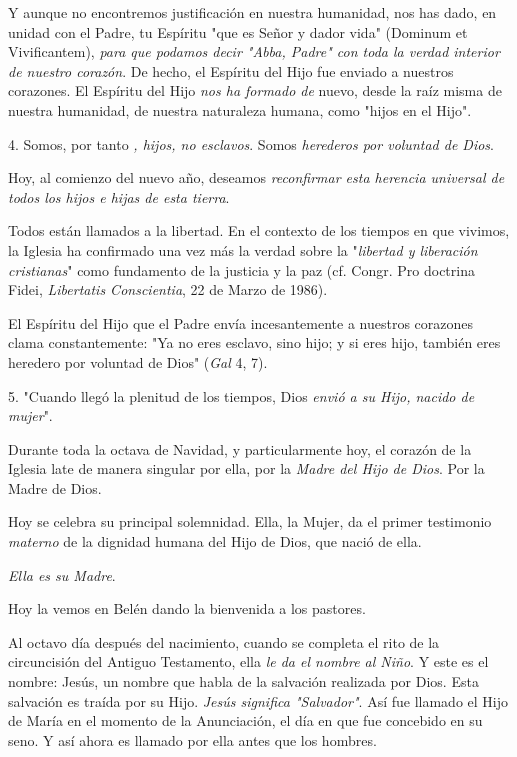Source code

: \begin{body}
Y aunque no encontremos justificación en nuestra humanidad, nos has
dado, en unidad con el Padre, tu Espíritu "que es Señor y dador vida"
(Dominum et Vivificantem), \emph{para que podamos decir "Abba, Padre"
	con toda la verdad interior de nuestro corazón}. De hecho, el Espíritu
del Hijo fue enviado a nuestros corazones. El Espíritu del Hijo
\emph{nos ha formado de} nuevo, desde la raíz misma de nuestra
humanidad, de nuestra naturaleza humana, como "hijos en el Hijo".

4. Somos, por tanto \emph{, hijos, no esclavos}. Somos \emph{herederos
	por voluntad de Dios}.

Hoy, al comienzo del nuevo año, deseamos \emph{reconfirmar esta herencia
	universal de todos los hijos e hijas de esta tierra}.

Todos están llamados a la libertad. En el contexto de los tiempos en que
vivimos, la Iglesia ha confirmado una vez más la verdad sobre la
"\emph{libertad y liberación cristianas}" como fundamento de la justicia
y la paz (cf. Congr. Pro doctrina Fidei, \emph{Libertatis Conscientia},
22 de Marzo de 1986).

El Espíritu del Hijo que el Padre envía incesantemente a nuestros
corazones clama constantemente: "Ya no eres esclavo, sino hijo; y si
eres hijo, también eres heredero por voluntad de Dios" (\emph{Gal} 4,
7).

5. "Cuando llegó la plenitud de los tiempos, Dios \emph{envió a su Hijo,
	nacido de mujer}".

Durante toda la octava de Navidad, y particularmente hoy, el corazón de
la Iglesia late de manera singular por ella, por la \emph{Madre del Hijo
	de Dios}. Por la Madre de Dios.

Hoy se celebra su principal solemnidad. Ella, la Mujer, da el primer
testimonio \emph{materno} de la dignidad humana del Hijo de Dios, que
nació de ella.

\emph{Ella es su Madre}.

Hoy la vemos en Belén dando la bienvenida a los pastores.

Al octavo día después del nacimiento, cuando se completa el rito de la
circuncisión del Antiguo Testamento, ella \emph{le da el nombre al
	Niño}. Y este es el nombre: Jesús, un nombre que habla de la salvación
realizada por Dios. Esta salvación es traída por su Hijo. \emph{Jesús
	significa "Salvador"}. Así fue llamado el Hijo de María en el momento de
la Anunciación, el día en que fue concebido en su seno. Y así ahora es
llamado por ella antes que los hombres.


\end{body}
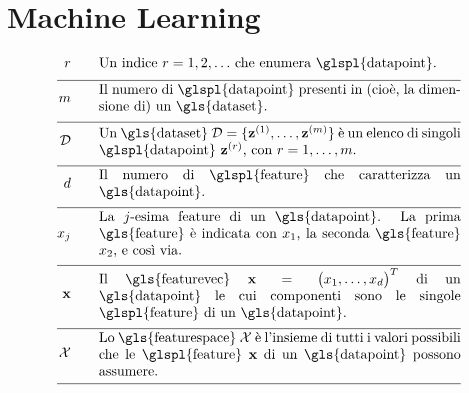\newpage
\section*{Machine Learning}

\begin{align}
	\sampleidx \quad\quad & \parbox{.75\textwidth}{Un indice $\sampleidx=1,2,\ldots$ che enumera \glspl{datapoint}.}   \nonumber \\[2mm] \hline \nonumber\\[-5mm]
	\samplesize \quad\quad &\parbox{.75\textwidth}{Il numero di  \glspl{datapoint} presenti in (cioè, la dimensione di) un \gls{dataset}.} \nonumber \\[2mm] \hline \nonumber\\[-5mm] 
	\dataset \quad\quad & \parbox{.75\textwidth}{Un \gls{dataset} $\dataset = \{ \datapoint^{(1)},\ldots, \datapoint^{(\samplesize)} \}$ 
		è un elenco di singoli \glspl{datapoint} $\datapoint^{(\sampleidx)}$, con $\sampleidx=1,\ldots,\samplesize$.}   \nonumber \\[2mm] \hline \nonumber\\[-5mm]
	\featurelen \quad\quad &\parbox{.75\textwidth}{Il numero di \glspl{feature} che caratterizza un \gls{datapoint}.}\nonumber \\[2mm] \hline \nonumber\\[-5mm]
	\feature_{\featureidx} \quad\quad &\parbox{.75\textwidth}{La $\featureidx$-esima feature di un \gls{datapoint}. La prima \gls{feature} 
		è indicata con $\feature_{1}$, la seconda \gls{feature} $\feature_{2}$, e così via. } \nonumber \\[2mm] \hline \nonumber\\[-5mm] 
	\featurevec \quad\quad &\parbox{.75\textwidth}{Il \gls{featurevec} $\featurevec=\big(\feature_{1},\ldots,\feature_{\featuredim}\big)^{T}$ di un \gls{datapoint} le cui componenti sono le singole \glspl{feature} di un \gls{datapoint}.}\nonumber \\[2mm] \hline \nonumber\\[-5mm]
	\featurespace \quad\quad & \parbox{.75\textwidth}{Lo \gls{featurespace} $\featurespace$ è l'insieme di tutti i valori possibili che le \glspl{feature} $\featurevec$ di un \gls{datapoint} possono assumere.} \nonumber \\[2mm] \hline \nonumber\\[-5mm]

\end{align}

----

▸ INSTRUCTIONS FOR THE TASK
Which lines of the records hold the string "feature"? Copy each one.

▸ RESPONSE TO THIS EXERCISE
	\featurelen \quad\quad &\parbox{.75\textwidth}{Il numero di \glspl{feature} che caratterizza un \gls{datapoint}.}\nonumber \\[2mm] \hline \nonumber\\[-5mm]
	\feature_{\featureidx} \quad\quad &\parbox{.75\textwidth}{La $\featureidx$-esima feature di un \gls{datapoint}. La prima \gls{feature} 
		è indicata con $\feature_{1}$, la seconda \gls{feature} $\feature_{2}$, e così via. } \nonumber \\[2mm] \hline \nonumber\\[-5mm] 
	\featurevec \quad\quad &\parbox{.75\textwidth}{Il \gls{featurevec} $\featurevec=\big(\feature_{1},\ldots,\feature_{\featuredim}\big)^{T}$ di un \gls{datapoint} le cui componenti sono le singole \glspl{feature} di un \gls{datapoint}.}\nonumber \\[2mm] \hline \nonumber\\[-5mm]
	\featurespace \quad\quad & \parbox{.75\textwidth}{Lo \gls{featurespace} $\featurespace$ è l'insieme di tutti i valori possibili che le \glspl{feature} $\featurevec$ di un \gls{datapoint} possono assumere.} \nonumber \\[2mm] \hline \nonumber\\[-5mm]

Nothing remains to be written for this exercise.